CDP data enables investors to analyze the environmental risks and financial opportunities across their portfolios, which was also shown to generate sustainable and often superior shareholder returns. This equips them to engage their investment portfolio companies on natural capital use and help protect their assets against the risks from climate change and also future regulation in this areas, and alert company management to these risks. We are extremely happy that through the STOXX index partnership we can now add substantial index coverage for investor benchmarks, some of which are not only innovative but first ever of its kind.

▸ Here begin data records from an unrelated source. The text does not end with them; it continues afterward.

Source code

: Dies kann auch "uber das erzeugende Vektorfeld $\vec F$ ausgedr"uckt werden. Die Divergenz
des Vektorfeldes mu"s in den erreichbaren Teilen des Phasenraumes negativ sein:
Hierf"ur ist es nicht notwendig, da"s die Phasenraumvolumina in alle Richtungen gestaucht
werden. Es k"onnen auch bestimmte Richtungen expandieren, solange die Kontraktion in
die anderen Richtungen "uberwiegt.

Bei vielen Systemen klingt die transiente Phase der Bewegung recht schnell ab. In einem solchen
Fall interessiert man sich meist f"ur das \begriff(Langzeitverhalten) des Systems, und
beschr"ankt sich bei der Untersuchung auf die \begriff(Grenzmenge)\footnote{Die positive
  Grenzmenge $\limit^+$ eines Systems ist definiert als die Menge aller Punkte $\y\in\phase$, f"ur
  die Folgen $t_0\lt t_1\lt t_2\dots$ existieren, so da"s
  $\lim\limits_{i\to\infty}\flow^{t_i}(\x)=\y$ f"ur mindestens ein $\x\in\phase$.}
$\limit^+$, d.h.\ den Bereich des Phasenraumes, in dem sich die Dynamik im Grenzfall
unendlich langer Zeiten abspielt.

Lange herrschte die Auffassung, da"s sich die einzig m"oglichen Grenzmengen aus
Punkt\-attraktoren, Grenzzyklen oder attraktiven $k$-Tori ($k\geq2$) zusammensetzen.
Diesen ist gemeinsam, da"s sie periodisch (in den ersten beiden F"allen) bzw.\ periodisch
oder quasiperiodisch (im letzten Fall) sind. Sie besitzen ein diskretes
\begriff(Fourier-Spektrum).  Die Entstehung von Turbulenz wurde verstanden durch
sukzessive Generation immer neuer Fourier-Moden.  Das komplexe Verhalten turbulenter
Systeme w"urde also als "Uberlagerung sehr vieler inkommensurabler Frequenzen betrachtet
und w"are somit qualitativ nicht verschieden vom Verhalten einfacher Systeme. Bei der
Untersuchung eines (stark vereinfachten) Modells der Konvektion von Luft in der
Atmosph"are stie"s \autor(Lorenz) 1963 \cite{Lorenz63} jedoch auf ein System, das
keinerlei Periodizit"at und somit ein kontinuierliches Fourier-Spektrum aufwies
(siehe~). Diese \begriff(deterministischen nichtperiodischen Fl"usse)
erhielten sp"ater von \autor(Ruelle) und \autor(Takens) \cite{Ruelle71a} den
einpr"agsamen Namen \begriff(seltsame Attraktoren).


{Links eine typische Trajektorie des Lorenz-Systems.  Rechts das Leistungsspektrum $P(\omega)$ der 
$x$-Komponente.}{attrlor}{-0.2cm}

The STOXX Low Carbon Indices are a major building block in that process. What we really like about them is they not only allow and encourage investment flows into companies with lower emission intensities within their sector or universe, but also track universes of companies who report through CDP. The latter ensures that companies follow the acknowledged standardized CDP reporting framework and as such strategy path. It is particularly exciting to see one of the world's market leaders who owns famous indices like the EURO STOXX 50 or markets the DAX doing that. STOXX combined CDP and South Pole Group data into a comprehensive family of Low Carbon indices, catering different investor needs, helping them decarbonize and benefit from the transformation, which is good for them and good for the climate!
Value chain emissions, in particular emissions from the supply chain and through the usage phase of products, can account up to 3 times, in some sectors even 8 times the direct emissions a company produces. So not including and managing the value chain would leave out a significant part of a company’s responsibility and influence. It would for instance allow companies to simply outsource high-emitting processes. But climate change is a global problem, one ton emitted in China does the same damage as one ton emitted in Europe. So we can only solve it, and we can only successfully decarbonize, if the value chain is part of the management. Companies awarded the best-possible CDP Climate Score A and thus tracked in the STOXX Global Climate Change Leaders Index are showcasing how this can be done.